Supplied data below:
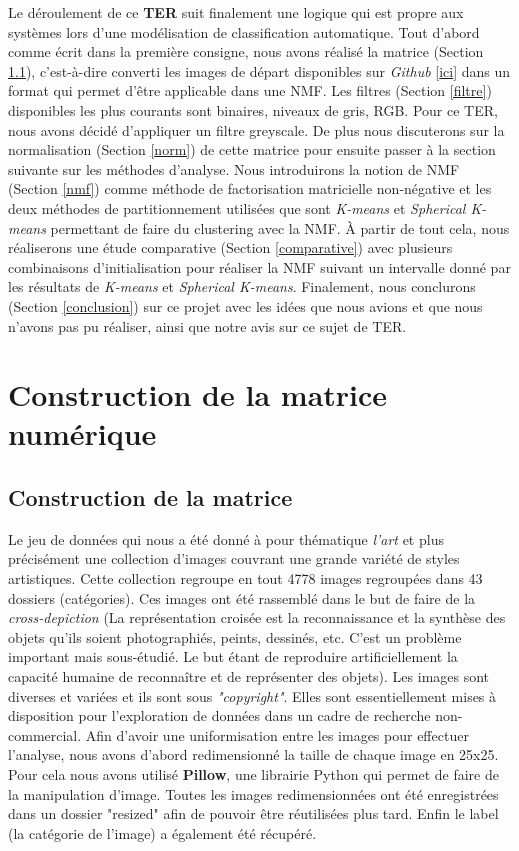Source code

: \documentclass[runningheads]{llncs}
\begin{document}
Le déroulement de ce \textbf{TER} suit finalement une logique qui est propre aux systèmes lors d'une modélisation de classification automatique.
Tout d'abord comme écrit dans la première consigne, nous avons réalisé la matrice (Section \ref{constmat}), c'est-à-dire converti les images de départ disponibles sur \textit{Github} [\href{https://github.com/BathVisArtData/PeopleArt/tree/master/JPEGImages}{ici}] dans un format qui permet d'être applicable dans une NMF. Les filtres (Section \ref{filtre}) disponibles les plus courants sont binaires, niveaux de gris, RGB. Pour ce TER, nous avons décidé d'appliquer un filtre greyscale.
De plus nous discuterons sur la normalisation (Section \ref{norm}) de cette matrice pour ensuite passer à la section suivante sur les méthodes d'analyse.
Nous introduirons la notion de NMF (Section \ref{nmf}) comme méthode de factorisation matricielle non-négative et les deux méthodes de partitionnement utilisées que sont \textit{K-means} et \textit{Spherical K-means} permettant de faire du clustering avec la NMF.
\`A partir de tout cela, nous réaliserons une étude comparative (Section \ref{comparative}) avec plusieurs combinaisons d'initialisation pour réaliser la NMF suivant un intervalle donné par les résultats de \textit{K-means} et \textit{Spherical K-means}.
Finalement, nous conclurons (Section \ref{conclusion}) sur ce projet avec les idées que nous avions et que nous n'avons pas pu réaliser, ainsi que notre avis sur ce sujet de TER.

\section{Construction de la matrice num\'erique}

\subsection{Construction de la matrice}
\label{constmat}

Le jeu de données qui nous a été donné à pour thématique \textit{l'art} et plus précisément une collection d'images couvrant une grande variété de styles artistiques. Cette collection \cite{westlake2016detecting} regroupe en tout 4778 images regroupées dans 43 dossiers (catégories).
Ces images ont été rassemblé dans le but de faire de la \textit{cross-depiction} (La représentation croisée est la reconnaissance et la synthèse des objets qu'ils soient photographiés, peints, dessinés, etc. C'est un problème important mais sous-étudié. Le but étant de reproduire artificiellement la capacité humaine de reconnaître et de représenter des objets).
Les images sont diverses et variées et ils sont sous \textit{"copyright"}. Elles sont essentiellement mises à disposition pour l'exploration de données dans un cadre de recherche non-commercial.
Afin d'avoir une uniformisation entre les images pour effectuer l'analyse, nous avons d'abord redimensionné la taille de chaque image en 25x25.
Pour cela nous avons utilisé \textbf{Pillow}, une librairie Python \cite{python} qui permet de faire de la manipulation d'image. Toutes les images redimensionnées ont été enregistrées dans un dossier "resized" afin de pouvoir être réutilisées plus tard. Enfin le label (la catégorie de l'image) a également été récupéré.
\end{document}
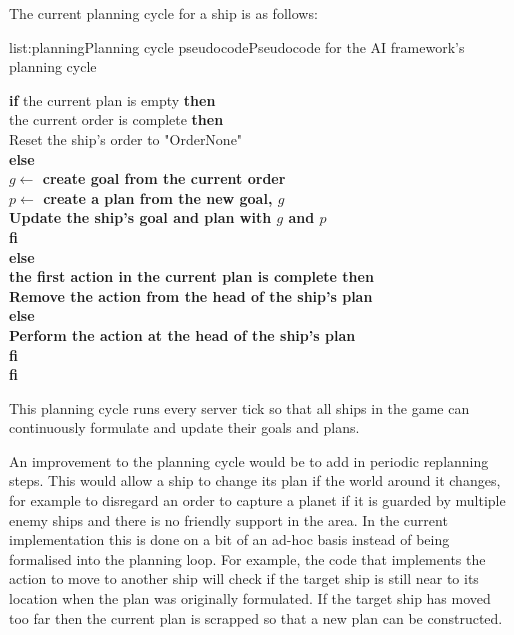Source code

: The current planning cycle for a ship is as follows:

\vspace{-0.5em}
\begin{listing}{list:planning}{Planning cycle pseudocode}{Pseudocode for the AI framework's planning cycle}{}
\end{listing}\vspace{-1.5em}

\begin{tabbing}
{\bf if} the current plan is empty {\bf then} \\
 the current order is complete {\bf then} \\
\quad\quad Reset the ship's order to "OrderNone" \\
\quad\bf else \\
\quad\quad $g \leftarrow$ create goal from the current order \\
\quad\quad $p \leftarrow$ create a plan from the new goal, $g$ \\
\quad\quad Update the ship's goal and plan with $g$ and $p$ \\
\quad\bf fi \\
\bf else \\
 the first action in the current plan is complete {\bf then} \\
\quad\quad Remove the action from the head of the ship's plan \\
\quad\bf else \\
\quad\quad Perform the action at the head of the ship's plan \\
\quad\bf fi \\
\bf fi
\end{tabbing}
\noindent
This planning cycle runs every server tick so that all ships in the game can
continuously formulate and update their goals and plans.

An improvement to the planning cycle would be to add in periodic replanning steps.
This would allow a ship to change its plan if the world around it changes, for example
to disregard an order to capture a planet if it is guarded by multiple enemy ships
and there is no friendly support in the area. In the current implementation this is
done on a bit of an ad-hoc basis instead of being formalised into the planning loop.
For example, the code that implements the action to move to another ship will check
if the target ship is still near to its location when the plan was originally formulated.
If the target ship has moved too far then the current plan is scrapped so that a new
plan can be constructed.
End of Supplied data.
Search the material for "sous" and copy each matching line.

> Result of the task:
Ces images ont été rassemblé dans le but de faire de la \textit{cross-depiction} (La représentation croisée est la reconnaissance et la synthèse des objets qu'ils soient photographiés, peints, dessinés, etc. C'est un problème important mais sous-étudié. Le but étant de reproduire artificiellement la capacité humaine de reconnaître et de représenter des objets).
Les images sont diverses et variées et ils sont sous \textit{"copyright"}. Elles sont essentiellement mises à disposition pour l'exploration de données dans un cadre de recherche non-commercial.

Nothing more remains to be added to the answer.